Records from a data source

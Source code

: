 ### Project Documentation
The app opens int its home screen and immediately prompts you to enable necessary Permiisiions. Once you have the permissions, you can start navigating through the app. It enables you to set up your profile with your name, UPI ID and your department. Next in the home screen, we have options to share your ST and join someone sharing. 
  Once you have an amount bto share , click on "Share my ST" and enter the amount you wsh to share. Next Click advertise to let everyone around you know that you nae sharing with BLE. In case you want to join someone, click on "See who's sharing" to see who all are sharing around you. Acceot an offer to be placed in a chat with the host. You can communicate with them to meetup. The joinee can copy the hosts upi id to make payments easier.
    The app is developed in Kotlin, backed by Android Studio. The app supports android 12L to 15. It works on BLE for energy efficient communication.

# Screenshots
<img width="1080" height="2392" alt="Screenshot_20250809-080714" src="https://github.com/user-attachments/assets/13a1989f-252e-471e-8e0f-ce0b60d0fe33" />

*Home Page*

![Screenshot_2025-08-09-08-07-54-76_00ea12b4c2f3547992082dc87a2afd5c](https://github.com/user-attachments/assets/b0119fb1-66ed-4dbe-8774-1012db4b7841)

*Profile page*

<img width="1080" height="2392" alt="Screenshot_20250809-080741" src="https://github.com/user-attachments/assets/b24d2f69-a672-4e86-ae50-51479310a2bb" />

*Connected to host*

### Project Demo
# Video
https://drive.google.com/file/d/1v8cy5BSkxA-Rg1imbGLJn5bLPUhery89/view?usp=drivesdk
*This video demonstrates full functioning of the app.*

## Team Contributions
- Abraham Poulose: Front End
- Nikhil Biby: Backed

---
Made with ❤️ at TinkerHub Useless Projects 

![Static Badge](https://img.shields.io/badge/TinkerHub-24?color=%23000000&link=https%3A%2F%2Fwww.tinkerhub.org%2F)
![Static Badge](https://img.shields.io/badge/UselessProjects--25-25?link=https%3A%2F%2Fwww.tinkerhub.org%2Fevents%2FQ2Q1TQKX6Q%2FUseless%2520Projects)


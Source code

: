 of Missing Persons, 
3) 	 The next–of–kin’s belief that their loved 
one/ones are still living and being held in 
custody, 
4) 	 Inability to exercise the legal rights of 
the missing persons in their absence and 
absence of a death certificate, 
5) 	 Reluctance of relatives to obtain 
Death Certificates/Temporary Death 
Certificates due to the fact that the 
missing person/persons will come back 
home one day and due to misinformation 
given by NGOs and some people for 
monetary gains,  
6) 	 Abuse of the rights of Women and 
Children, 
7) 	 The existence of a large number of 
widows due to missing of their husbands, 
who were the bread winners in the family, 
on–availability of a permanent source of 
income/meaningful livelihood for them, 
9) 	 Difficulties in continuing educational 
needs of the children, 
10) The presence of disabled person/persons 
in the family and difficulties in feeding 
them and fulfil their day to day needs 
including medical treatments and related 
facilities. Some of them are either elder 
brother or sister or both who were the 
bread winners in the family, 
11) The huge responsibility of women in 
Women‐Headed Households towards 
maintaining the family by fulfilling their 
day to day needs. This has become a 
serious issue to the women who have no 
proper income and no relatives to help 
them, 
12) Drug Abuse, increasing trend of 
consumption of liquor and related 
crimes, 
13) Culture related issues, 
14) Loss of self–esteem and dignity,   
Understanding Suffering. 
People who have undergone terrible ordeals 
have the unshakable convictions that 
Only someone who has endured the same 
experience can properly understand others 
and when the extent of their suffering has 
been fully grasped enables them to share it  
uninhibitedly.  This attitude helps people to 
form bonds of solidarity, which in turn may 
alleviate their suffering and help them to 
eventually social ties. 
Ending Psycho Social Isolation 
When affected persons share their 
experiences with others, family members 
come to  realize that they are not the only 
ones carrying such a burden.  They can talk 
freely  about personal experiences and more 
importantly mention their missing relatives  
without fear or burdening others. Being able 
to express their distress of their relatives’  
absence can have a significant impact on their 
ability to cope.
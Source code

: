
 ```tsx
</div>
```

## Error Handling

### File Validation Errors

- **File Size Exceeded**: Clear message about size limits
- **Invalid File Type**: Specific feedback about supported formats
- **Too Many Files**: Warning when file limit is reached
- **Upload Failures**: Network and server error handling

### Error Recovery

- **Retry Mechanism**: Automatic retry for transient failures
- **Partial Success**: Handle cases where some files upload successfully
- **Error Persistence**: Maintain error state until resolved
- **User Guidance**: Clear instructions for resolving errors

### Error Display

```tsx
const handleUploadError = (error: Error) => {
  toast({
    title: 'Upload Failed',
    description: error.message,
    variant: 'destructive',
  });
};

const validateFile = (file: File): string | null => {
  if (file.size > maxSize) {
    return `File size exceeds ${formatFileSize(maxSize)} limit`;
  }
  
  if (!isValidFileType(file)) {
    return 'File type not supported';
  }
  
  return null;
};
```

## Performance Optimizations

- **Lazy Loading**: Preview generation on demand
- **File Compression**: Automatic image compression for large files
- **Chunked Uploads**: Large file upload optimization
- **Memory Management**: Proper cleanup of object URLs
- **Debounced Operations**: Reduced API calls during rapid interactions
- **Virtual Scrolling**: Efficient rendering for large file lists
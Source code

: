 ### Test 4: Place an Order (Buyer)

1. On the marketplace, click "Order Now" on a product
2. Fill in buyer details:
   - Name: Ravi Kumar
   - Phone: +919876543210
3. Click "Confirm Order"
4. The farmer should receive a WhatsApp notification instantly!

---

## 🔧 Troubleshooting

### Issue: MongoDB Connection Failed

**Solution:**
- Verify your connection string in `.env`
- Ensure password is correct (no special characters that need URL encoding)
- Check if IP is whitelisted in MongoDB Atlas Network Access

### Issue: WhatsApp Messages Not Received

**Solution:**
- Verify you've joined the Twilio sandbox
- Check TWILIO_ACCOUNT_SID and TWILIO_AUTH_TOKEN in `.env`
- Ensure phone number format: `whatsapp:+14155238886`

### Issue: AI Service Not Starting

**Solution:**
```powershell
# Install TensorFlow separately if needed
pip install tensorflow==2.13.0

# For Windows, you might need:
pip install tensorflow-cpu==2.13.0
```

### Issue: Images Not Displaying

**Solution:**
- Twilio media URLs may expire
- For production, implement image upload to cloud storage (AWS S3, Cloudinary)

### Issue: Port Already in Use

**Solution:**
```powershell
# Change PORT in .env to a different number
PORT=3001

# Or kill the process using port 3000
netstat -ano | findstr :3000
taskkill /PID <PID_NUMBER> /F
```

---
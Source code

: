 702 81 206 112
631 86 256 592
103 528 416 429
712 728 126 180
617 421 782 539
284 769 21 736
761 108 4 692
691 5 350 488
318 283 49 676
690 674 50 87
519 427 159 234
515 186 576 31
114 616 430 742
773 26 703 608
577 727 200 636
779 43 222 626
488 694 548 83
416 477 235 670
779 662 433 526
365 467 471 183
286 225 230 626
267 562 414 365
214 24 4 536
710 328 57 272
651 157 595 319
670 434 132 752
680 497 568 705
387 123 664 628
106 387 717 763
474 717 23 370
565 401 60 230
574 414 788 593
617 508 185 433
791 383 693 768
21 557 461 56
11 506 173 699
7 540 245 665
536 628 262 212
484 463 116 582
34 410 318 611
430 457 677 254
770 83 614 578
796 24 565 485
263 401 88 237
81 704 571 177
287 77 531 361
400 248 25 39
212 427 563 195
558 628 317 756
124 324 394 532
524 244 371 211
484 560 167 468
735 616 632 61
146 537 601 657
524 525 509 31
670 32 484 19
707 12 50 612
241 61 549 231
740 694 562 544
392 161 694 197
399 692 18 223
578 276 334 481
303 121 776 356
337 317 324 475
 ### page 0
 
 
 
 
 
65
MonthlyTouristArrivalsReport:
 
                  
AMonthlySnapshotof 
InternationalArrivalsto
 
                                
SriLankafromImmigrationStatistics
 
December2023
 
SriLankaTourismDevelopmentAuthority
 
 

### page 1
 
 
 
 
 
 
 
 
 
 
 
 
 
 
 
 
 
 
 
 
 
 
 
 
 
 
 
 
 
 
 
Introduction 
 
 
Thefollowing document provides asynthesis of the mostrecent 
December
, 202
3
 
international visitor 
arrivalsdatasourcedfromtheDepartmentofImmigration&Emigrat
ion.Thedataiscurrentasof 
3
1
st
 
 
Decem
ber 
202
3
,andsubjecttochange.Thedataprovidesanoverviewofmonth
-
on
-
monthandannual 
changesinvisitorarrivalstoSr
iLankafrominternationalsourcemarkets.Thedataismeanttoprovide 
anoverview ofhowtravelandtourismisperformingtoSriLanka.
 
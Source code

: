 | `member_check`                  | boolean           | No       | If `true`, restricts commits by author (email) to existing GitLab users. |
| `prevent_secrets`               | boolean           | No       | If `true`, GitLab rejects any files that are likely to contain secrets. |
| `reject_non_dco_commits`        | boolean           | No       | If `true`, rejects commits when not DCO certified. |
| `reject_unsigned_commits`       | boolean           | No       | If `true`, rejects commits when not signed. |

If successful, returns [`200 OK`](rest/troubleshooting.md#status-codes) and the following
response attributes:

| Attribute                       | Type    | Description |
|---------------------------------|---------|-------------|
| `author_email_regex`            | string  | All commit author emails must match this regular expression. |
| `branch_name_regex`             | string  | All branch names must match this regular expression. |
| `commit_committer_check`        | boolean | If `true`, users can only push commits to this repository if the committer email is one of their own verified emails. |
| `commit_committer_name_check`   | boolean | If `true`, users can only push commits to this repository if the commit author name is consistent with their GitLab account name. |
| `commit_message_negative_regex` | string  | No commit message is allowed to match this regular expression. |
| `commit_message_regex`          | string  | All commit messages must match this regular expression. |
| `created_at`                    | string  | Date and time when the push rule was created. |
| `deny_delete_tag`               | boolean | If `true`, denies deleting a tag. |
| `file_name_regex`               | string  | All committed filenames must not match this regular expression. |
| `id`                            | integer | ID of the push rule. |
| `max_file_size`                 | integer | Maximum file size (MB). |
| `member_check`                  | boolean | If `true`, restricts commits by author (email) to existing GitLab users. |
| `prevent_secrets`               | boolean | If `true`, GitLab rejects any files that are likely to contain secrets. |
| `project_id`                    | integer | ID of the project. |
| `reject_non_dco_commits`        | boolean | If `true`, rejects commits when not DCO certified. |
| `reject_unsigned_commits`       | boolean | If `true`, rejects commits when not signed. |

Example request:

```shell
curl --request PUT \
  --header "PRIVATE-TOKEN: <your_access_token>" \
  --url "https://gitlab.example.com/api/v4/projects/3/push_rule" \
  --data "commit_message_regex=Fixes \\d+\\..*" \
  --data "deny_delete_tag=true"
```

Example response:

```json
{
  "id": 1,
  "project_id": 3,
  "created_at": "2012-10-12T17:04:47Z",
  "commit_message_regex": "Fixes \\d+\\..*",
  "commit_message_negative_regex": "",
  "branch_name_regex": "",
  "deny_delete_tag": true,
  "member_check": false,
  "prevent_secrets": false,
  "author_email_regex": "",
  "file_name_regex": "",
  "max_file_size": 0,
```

WHAT TO WORK ON:
Print, without alteration, only the lines above between the one holding "When affected persons share their" and the one holding "- **File Size", inclusive.

ANSWER BELOW:
When affected persons share their 
experiences with others, family members 
come to  realize that they are not the only 
ones carrying such a burden.  They can talk 
freely  about personal experiences and more 
importantly mention their missing relatives  
without fear or burdening others. Being able 
to express their distress of their relatives’  
absence can have a significant impact on their 
ability to cope.
Source code

:
 ```tsx
</div>
```

## Error Handling

### File Validation Errors

- **File Size Exceeded**: Clear message about size limits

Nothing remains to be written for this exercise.